Problem:
In the data below, find each line carrying the string "Bulgaria" and copy it out.

Given records:

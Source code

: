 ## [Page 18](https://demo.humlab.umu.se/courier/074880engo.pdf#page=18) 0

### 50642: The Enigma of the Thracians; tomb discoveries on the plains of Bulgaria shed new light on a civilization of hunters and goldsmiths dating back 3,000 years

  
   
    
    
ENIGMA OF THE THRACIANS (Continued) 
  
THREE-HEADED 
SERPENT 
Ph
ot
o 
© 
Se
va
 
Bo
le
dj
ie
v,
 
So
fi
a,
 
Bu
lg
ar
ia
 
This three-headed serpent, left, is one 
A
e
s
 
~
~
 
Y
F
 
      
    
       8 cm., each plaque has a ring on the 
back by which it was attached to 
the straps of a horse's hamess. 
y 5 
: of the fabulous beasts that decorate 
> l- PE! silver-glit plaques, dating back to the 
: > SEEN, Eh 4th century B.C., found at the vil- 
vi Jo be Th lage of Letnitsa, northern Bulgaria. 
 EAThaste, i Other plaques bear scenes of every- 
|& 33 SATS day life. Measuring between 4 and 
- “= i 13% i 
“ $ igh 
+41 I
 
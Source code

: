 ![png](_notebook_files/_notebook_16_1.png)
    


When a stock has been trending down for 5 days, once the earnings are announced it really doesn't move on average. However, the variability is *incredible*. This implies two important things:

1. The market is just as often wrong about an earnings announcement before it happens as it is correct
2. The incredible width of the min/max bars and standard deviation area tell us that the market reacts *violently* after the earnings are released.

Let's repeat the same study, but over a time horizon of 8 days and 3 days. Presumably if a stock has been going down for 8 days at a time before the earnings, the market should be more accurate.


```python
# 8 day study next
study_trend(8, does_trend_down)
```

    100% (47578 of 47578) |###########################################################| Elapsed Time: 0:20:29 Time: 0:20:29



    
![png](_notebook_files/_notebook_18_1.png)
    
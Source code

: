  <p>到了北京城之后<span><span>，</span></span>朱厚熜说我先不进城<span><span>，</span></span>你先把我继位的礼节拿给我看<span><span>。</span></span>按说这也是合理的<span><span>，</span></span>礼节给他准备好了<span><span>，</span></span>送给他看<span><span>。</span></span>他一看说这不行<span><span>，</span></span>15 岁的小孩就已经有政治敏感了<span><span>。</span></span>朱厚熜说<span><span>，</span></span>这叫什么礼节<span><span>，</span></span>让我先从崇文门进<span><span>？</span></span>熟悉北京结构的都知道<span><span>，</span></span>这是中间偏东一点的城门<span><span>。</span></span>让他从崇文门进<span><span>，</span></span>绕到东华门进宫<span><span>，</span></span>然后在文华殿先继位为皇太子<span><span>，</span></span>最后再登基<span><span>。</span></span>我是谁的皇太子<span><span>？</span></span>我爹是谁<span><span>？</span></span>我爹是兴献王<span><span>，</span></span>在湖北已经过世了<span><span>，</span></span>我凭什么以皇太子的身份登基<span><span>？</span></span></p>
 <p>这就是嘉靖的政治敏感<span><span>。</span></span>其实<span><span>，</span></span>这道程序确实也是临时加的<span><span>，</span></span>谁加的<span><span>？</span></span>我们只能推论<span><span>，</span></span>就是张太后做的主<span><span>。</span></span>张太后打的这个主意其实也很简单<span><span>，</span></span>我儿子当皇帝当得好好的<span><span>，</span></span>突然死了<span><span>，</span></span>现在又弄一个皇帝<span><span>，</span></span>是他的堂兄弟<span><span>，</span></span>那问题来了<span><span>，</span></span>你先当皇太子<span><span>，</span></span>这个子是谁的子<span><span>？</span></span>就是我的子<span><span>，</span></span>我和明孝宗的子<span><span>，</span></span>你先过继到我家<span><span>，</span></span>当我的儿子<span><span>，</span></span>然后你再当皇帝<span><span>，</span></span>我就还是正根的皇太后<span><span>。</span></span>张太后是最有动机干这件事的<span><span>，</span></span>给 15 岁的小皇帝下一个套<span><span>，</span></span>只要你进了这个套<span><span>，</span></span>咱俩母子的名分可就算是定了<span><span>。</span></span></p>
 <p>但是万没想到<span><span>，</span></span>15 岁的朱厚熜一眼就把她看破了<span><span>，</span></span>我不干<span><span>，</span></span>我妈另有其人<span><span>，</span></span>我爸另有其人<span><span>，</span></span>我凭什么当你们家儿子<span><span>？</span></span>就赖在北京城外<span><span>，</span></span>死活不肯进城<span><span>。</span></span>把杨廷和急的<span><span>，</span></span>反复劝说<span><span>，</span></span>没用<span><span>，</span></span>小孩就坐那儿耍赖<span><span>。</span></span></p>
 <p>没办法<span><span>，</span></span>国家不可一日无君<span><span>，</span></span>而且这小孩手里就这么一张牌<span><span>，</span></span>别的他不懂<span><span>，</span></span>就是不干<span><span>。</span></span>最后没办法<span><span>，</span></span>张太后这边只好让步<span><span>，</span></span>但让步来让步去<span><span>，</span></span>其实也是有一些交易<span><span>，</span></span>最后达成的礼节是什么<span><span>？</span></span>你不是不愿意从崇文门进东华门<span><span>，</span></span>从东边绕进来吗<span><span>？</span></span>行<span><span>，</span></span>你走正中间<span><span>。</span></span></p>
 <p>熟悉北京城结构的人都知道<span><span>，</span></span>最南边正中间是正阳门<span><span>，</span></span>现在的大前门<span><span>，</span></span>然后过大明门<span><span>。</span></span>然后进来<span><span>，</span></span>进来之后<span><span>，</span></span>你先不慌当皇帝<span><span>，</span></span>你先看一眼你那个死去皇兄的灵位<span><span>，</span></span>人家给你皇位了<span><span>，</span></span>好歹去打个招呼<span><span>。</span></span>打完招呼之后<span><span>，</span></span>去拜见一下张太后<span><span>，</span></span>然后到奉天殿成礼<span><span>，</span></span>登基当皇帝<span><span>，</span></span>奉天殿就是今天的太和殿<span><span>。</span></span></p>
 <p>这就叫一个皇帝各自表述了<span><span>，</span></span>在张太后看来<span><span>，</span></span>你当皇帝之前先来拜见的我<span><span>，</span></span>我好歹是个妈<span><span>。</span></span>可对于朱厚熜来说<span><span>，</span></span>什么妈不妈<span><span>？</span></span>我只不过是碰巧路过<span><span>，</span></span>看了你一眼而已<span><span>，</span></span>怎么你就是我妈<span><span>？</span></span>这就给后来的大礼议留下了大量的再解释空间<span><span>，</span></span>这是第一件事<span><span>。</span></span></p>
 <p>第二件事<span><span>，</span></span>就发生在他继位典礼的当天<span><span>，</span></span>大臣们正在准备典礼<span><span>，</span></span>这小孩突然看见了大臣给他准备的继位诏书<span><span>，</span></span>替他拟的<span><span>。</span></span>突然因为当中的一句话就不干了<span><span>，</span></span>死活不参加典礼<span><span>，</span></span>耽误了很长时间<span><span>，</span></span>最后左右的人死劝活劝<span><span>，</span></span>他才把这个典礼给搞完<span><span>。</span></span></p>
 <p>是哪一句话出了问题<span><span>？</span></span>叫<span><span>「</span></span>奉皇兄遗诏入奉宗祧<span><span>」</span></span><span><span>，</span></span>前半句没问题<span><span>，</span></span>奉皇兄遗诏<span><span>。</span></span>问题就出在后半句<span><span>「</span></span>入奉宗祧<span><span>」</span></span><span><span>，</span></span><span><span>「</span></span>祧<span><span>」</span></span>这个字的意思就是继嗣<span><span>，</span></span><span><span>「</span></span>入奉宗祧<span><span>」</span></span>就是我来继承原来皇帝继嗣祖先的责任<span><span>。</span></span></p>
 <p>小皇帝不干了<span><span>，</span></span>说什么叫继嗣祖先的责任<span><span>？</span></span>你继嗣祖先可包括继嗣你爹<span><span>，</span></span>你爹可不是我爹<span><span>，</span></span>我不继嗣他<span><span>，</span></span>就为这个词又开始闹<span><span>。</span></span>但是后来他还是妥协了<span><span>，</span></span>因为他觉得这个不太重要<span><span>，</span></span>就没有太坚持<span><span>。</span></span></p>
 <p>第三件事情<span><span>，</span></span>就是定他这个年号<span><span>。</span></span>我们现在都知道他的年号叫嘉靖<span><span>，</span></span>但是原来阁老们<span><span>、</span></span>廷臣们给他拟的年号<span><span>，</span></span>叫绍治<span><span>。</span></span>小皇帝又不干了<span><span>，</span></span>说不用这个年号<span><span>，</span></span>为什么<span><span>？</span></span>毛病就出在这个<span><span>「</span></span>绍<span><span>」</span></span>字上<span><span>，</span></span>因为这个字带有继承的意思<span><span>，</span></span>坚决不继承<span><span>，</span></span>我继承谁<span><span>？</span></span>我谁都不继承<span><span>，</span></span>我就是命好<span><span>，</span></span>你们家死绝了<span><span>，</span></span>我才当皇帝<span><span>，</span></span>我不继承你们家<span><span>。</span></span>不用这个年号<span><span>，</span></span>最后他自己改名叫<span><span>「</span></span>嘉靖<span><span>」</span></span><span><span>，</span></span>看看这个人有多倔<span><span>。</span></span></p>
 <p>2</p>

Response below:
### 50642: The Enigma of the Thracians; tomb discoveries on the plains of Bulgaria shed new light on a civilization of hunters and goldsmiths dating back 3,000 years
vi Jo be Th lage of Letnitsa, northern Bulgaria. 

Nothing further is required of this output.